▶ [EXERCISE DESCRIPTION]:
Below are records to reproduce in full; copy them exactly but keep the pictures out.

[Collected data]
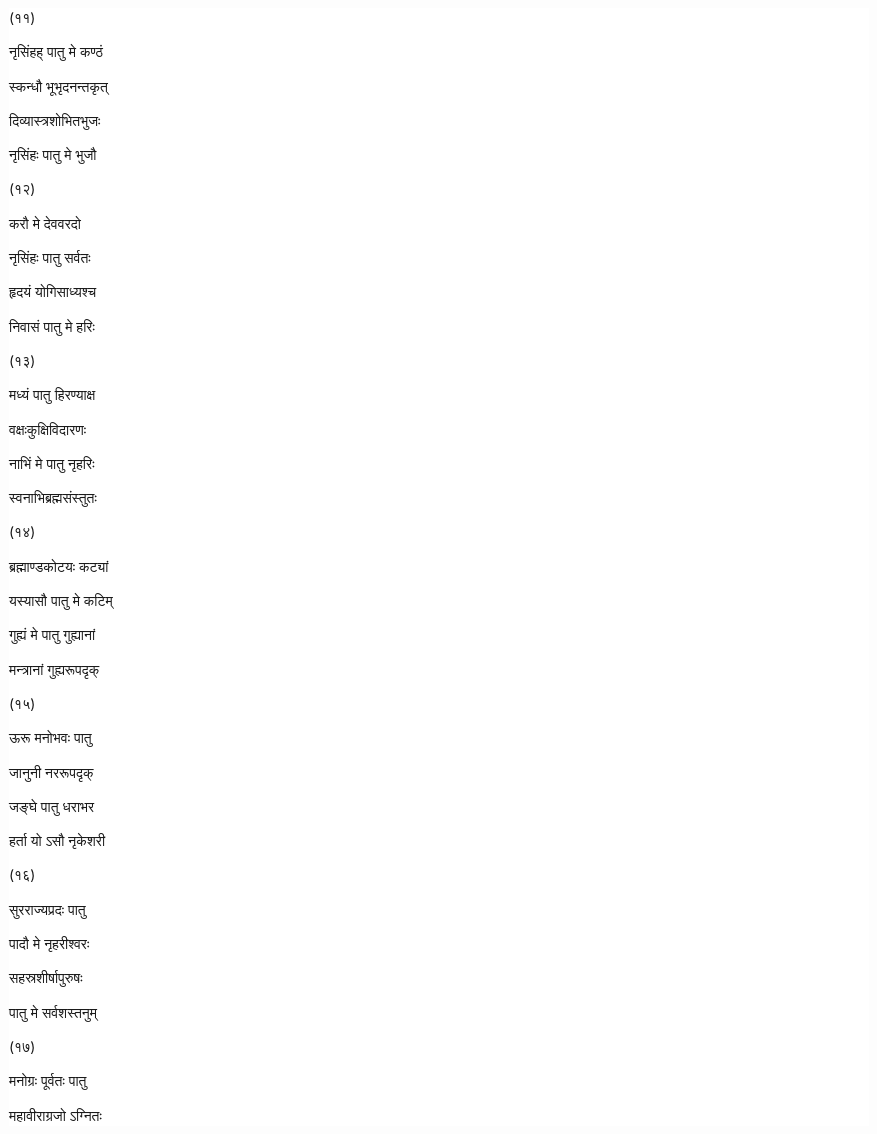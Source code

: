 (११)

नृसिंहह् पातु मे कण्ठं

स्कन्धौ भूभृदनन्तकृत्

दिव्यास्त्रशोभितभुजः

नृसिंहः पातु मे भुजौ

(१२)

करौ मे देववरदो

नृसिंहः पातु सर्वतः

हृदयं योगिसाध्यश्च

निवासं पातु मे हरिः

(१३)

मध्यं पातु हिरण्याक्ष

वक्षःकुक्षिविदारणः

नाभिं मे पातु नृहरिः

स्वनाभिब्रह्मसंस्तुतः

(१४)

ब्रह्माण्डकोटयः कट्यां

यस्यासौ पातु मे कटिम्

गुह्यं मे पातु गुह्यानां

मन्त्रानां गुह्यरूपदृक्

(१५)

ऊरू मनोभवः पातु

जानुनी नररूपदृक्

जङ्घे पातु धराभर

हर्ता यो ऽसौ नृकेशरी

(१६)

सुरराज्यप्रदः पातु

पादौ मे नृहरीश्वरः

सहस्रशीर्षापुरुषः

पातु मे सर्वशस्तनुम्

(१७)

मनोग्रः पूर्वतः पातु

महावीराग्रजो ऽग्नितः
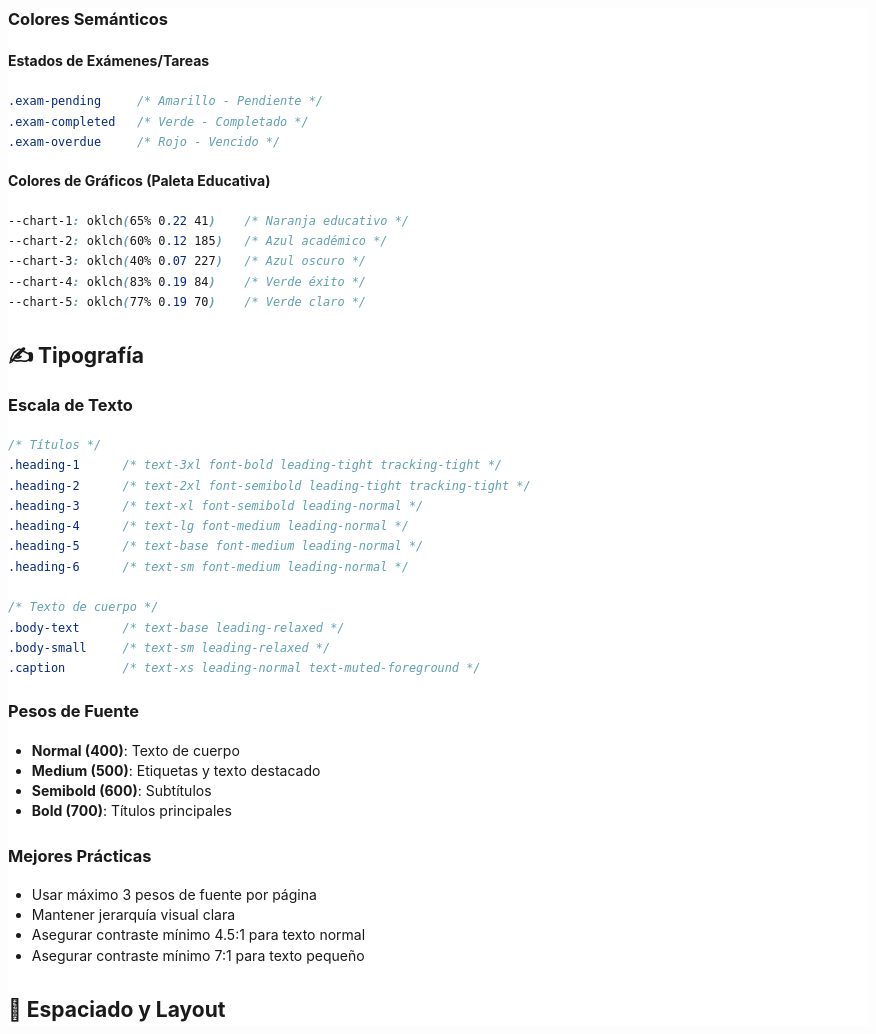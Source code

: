 ### Colores Semánticos

#### Estados de Exámenes/Tareas
```css
.exam-pending     /* Amarillo - Pendiente */
.exam-completed   /* Verde - Completado */
.exam-overdue     /* Rojo - Vencido */
```

#### Colores de Gráficos (Paleta Educativa)
```css
--chart-1: oklch(65% 0.22 41)    /* Naranja educativo */
--chart-2: oklch(60% 0.12 185)   /* Azul académico */
--chart-3: oklch(40% 0.07 227)   /* Azul oscuro */
--chart-4: oklch(83% 0.19 84)    /* Verde éxito */
--chart-5: oklch(77% 0.19 70)    /* Verde claro */
```

## ✍️ Tipografía

### Escala de Texto

```css
/* Títulos */
.heading-1      /* text-3xl font-bold leading-tight tracking-tight */
.heading-2      /* text-2xl font-semibold leading-tight tracking-tight */
.heading-3      /* text-xl font-semibold leading-normal */
.heading-4      /* text-lg font-medium leading-normal */
.heading-5      /* text-base font-medium leading-normal */
.heading-6      /* text-sm font-medium leading-normal */

/* Texto de cuerpo */
.body-text      /* text-base leading-relaxed */
.body-small     /* text-sm leading-relaxed */
.caption        /* text-xs leading-normal text-muted-foreground */
```

### Pesos de Fuente

- **Normal (400)**: Texto de cuerpo
- **Medium (500)**: Etiquetas y texto destacado
- **Semibold (600)**: Subtítulos
- **Bold (700)**: Títulos principales

### Mejores Prácticas

- Usar máximo 3 pesos de fuente por página
- Mantener jerarquía visual clara
- Asegurar contraste mínimo 4.5:1 para texto normal
- Asegurar contraste mínimo 7:1 para texto pequeño

## 📏 Espaciado y Layout
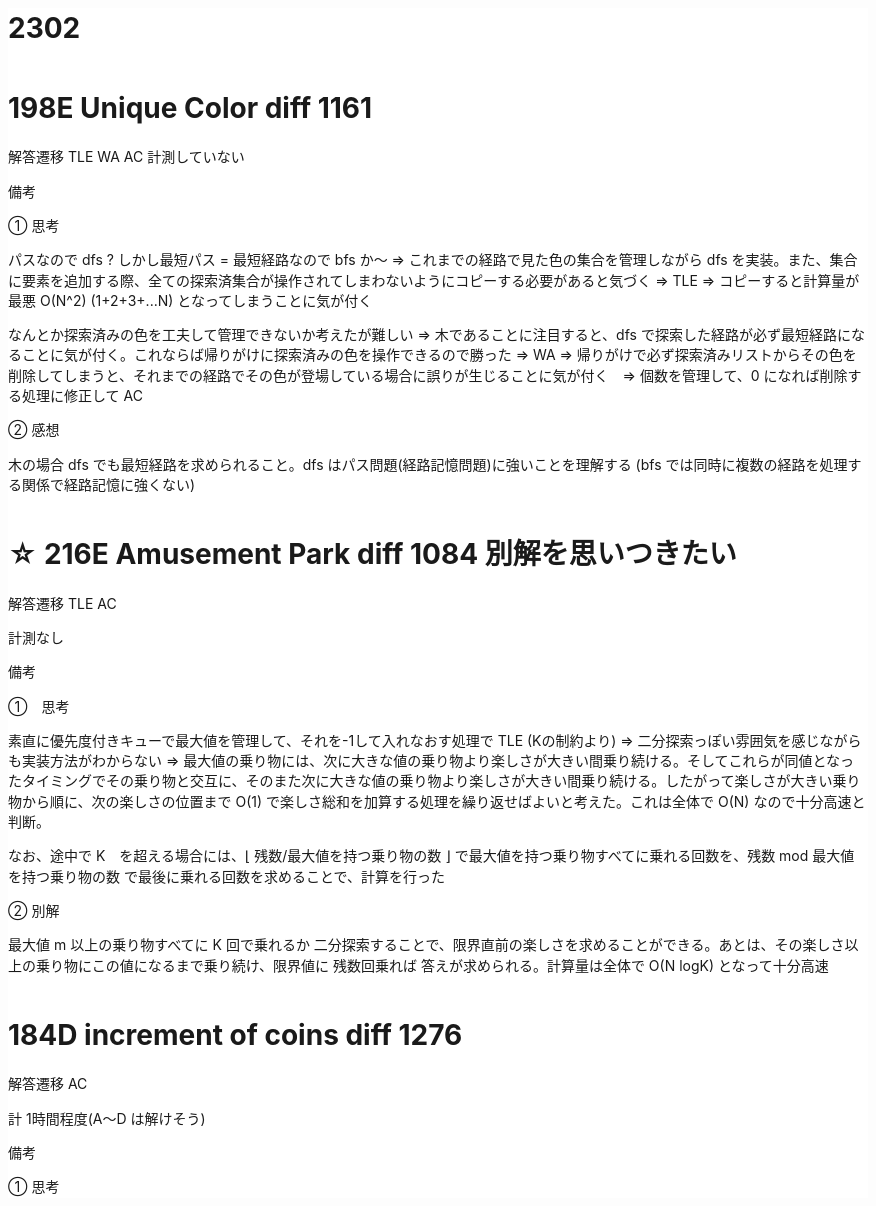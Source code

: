 # 2302

# 198E Unique Color  diff 1161

解答遷移 TLE WA AC
計測していない

備考

➀ 思考

パスなので dfs ? しかし最短パス = 最短経路なので bfs か～ ⇒ これまでの経路で見た色の集合を管理しながら dfs を実装。また、集合に要素を追加する際、全ての探索済集合が操作されてしまわないようにコピーする必要があると気づく ⇒ TLE ⇒ コピーすると計算量が最悪 O(N^2) (1+2+3+...N) となってしまうことに気が付く 

なんとか探索済みの色を工夫して管理できないか考えたが難しい ⇒ 木であることに注目すると、dfs で探索した経路が必ず最短経路になることに気が付く。これならば帰りがけに探索済みの色を操作できるので勝った ⇒ WA ⇒ 帰りがけで必ず探索済みリストからその色を削除してしまうと、それまでの経路でその色が登場している場合に誤りが生じることに気が付く　⇒ 個数を管理して、0 になれば削除する処理に修正して AC

➁ 感想

木の場合 dfs でも最短経路を求められること。dfs はパス問題(経路記憶問題)に強いことを理解する (bfs では同時に複数の経路を処理する関係で経路記憶に強くない)

# ☆ 216E  Amusement Park   diff  1084  別解を思いつきたい

解答遷移 TLE AC

計測なし

備考

➀　思考

素直に優先度付きキューで最大値を管理して、それを-1して入れなおす処理で TLE (Kの制約より) ⇒ 二分探索っぽい雰囲気を感じながらも実装方法がわからない ⇒ 最大値の乗り物には、次に大きな値の乗り物より楽しさが大きい間乗り続ける。そしてこれらが同値となったタイミングでその乗り物と交互に、そのまた次に大きな値の乗り物より楽しさが大きい間乗り続ける。したがって楽しさが大きい乗り物から順に、次の楽しさの位置まで O(1) で楽しさ総和を加算する処理を繰り返せばよいと考えた。これは全体で O(N) なので十分高速と判断。

なお、途中で K　を超える場合には、⌊ 残数/最大値を持つ乗り物の数 ⌋ で最大値を持つ乗り物すべてに乗れる回数を、残数 mod 最大値 を持つ乗り物の数 で最後に乗れる回数を求めることで、計算を行った

➁ 別解

最大値 m 以上の乗り物すべてに K 回で乗れるか 二分探索することで、限界直前の楽しさを求めることができる。あとは、その楽しさ以上の乗り物にこの値になるまで乗り続け、限界値に 残数回乗れば 答えが求められる。計算量は全体で O(N logK) となって十分高速


# 184D increment of coins  diff 1276

解答遷移 AC

計 1時間程度(A～D は解けそう)

備考

➀ 思考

▶ [TASK OUTPUT]:
Source code

: (११)

नृसिंहह् पातु मे कण्ठं

स्कन्धौ भूभृदनन्तकृत्

दिव्यास्त्रशोभितभुजः

नृसिंहः पातु मे भुजौ

(१२)

करौ मे देववरदो

नृसिंहः पातु सर्वतः

हृदयं योगिसाध्यश्च

निवासं पातु मे हरिः

(१३)

मध्यं पातु हिरण्याक्ष

वक्षःकुक्षिविदारणः

नाभिं मे पातु नृहरिः

स्वनाभिब्रह्मसंस्तुतः

(१४)

ब्रह्माण्डकोटयः कट्यां

यस्यासौ पातु मे कटिम्

गुह्यं मे पातु गुह्यानां

मन्त्रानां गुह्यरूपदृक्

(१५)

ऊरू मनोभवः पातु

जानुनी नररूपदृक्

जङ्घे पातु धराभर

हर्ता यो ऽसौ नृकेशरी

(१६)

सुरराज्यप्रदः पातु

पादौ मे नृहरीश्वरः

सहस्रशीर्षापुरुषः

पातु मे सर्वशस्तनुम्

(१७)

मनोग्रः पूर्वतः पातु

महावीराग्रजो ऽग्नितः
Source code

: ### Colores Semánticos

#### Estados de Exámenes/Tareas
```css
.exam-pending     /* Amarillo - Pendiente */
.exam-completed   /* Verde - Completado */
.exam-overdue     /* Rojo - Vencido */
```

#### Colores de Gráficos (Paleta Educativa)
```css
--chart-1: oklch(65% 0.22 41)    /* Naranja educativo */
--chart-2: oklch(60% 0.12 185)   /* Azul académico */
--chart-3: oklch(40% 0.07 227)   /* Azul oscuro */
--chart-4: oklch(83% 0.19 84)    /* Verde éxito */
--chart-5: oklch(77% 0.19 70)    /* Verde claro */
```

## ✍️ Tipografía

### Escala de Texto

```css
/* Títulos */
.heading-1      /* text-3xl font-bold leading-tight tracking-tight */
.heading-2      /* text-2xl font-semibold leading-tight tracking-tight */
.heading-3      /* text-xl font-semibold leading-normal */
.heading-4      /* text-lg font-medium leading-normal */
.heading-5      /* text-base font-medium leading-normal */
.heading-6      /* text-sm font-medium leading-normal */

/* Texto de cuerpo */
.body-text      /* text-base leading-relaxed */
.body-small     /* text-sm leading-relaxed */
.caption        /* text-xs leading-normal text-muted-foreground */
```

### Pesos de Fuente

- **Normal (400)**: Texto de cuerpo
- **Medium (500)**: Etiquetas y texto destacado
- **Semibold (600)**: Subtítulos
- **Bold (700)**: Títulos principales

### Mejores Prácticas

- Usar máximo 3 pesos de fuente por página
- Mantener jerarquía visual clara
- Asegurar contraste mínimo 4.5:1 para texto normal
- Asegurar contraste mínimo 7:1 para texto pequeño

## 📏 Espaciado y Layout
Source code

: # 2302

# 198E Unique Color  diff 1161

解答遷移 TLE WA AC
計測していない

備考

➀ 思考

パスなので dfs ? しかし最短パス = 最短経路なので bfs か～ ⇒ これまでの経路で見た色の集合を管理しながら dfs を実装。また、集合に要素を追加する際、全ての探索済集合が操作されてしまわないようにコピーする必要があると気づく ⇒ TLE ⇒ コピーすると計算量が最悪 O(N^2) (1+2+3+...N) となってしまうことに気が付く 

なんとか探索済みの色を工夫して管理できないか考えたが難しい ⇒ 木であることに注目すると、dfs で探索した経路が必ず最短経路になることに気が付く。これならば帰りがけに探索済みの色を操作できるので勝った ⇒ WA ⇒ 帰りがけで必ず探索済みリストからその色を削除してしまうと、それまでの経路でその色が登場している場合に誤りが生じることに気が付く　⇒ 個数を管理して、0 になれば削除する処理に修正して AC

➁ 感想

木の場合 dfs でも最短経路を求められること。dfs はパス問題(経路記憶問題)に強いことを理解する (bfs では同時に複数の経路を処理する関係で経路記憶に強くない)

# ☆ 216E  Amusement Park   diff  1084  別解を思いつきたい

解答遷移 TLE AC

計測なし

備考

➀　思考

素直に優先度付きキューで最大値を管理して、それを-1して入れなおす処理で TLE (Kの制約より) ⇒ 二分探索っぽい雰囲気を感じながらも実装方法がわからない ⇒ 最大値の乗り物には、次に大きな値の乗り物より楽しさが大きい間乗り続ける。そしてこれらが同値となったタイミングでその乗り物と交互に、そのまた次に大きな値の乗り物より楽しさが大きい間乗り続ける。したがって楽しさが大きい乗り物から順に、次の楽しさの位置まで O(1) で楽しさ総和を加算する処理を繰り返せばよいと考えた。これは全体で O(N) なので十分高速と判断。

なお、途中で K　を超える場合には、⌊ 残数/最大値を持つ乗り物の数 ⌋ で最大値を持つ乗り物すべてに乗れる回数を、残数 mod 最大値 を持つ乗り物の数 で最後に乗れる回数を求めることで、計算を行った

➁ 別解

最大値 m 以上の乗り物すべてに K 回で乗れるか 二分探索することで、限界直前の楽しさを求めることができる。あとは、その楽しさ以上の乗り物にこの値になるまで乗り続け、限界値に 残数回乗れば 答えが求められる。計算量は全体で O(N logK) となって十分高速


# 184D increment of coins  diff 1276

解答遷移 AC

計 1時間程度(A～D は解けそう)

備考

➀ 思考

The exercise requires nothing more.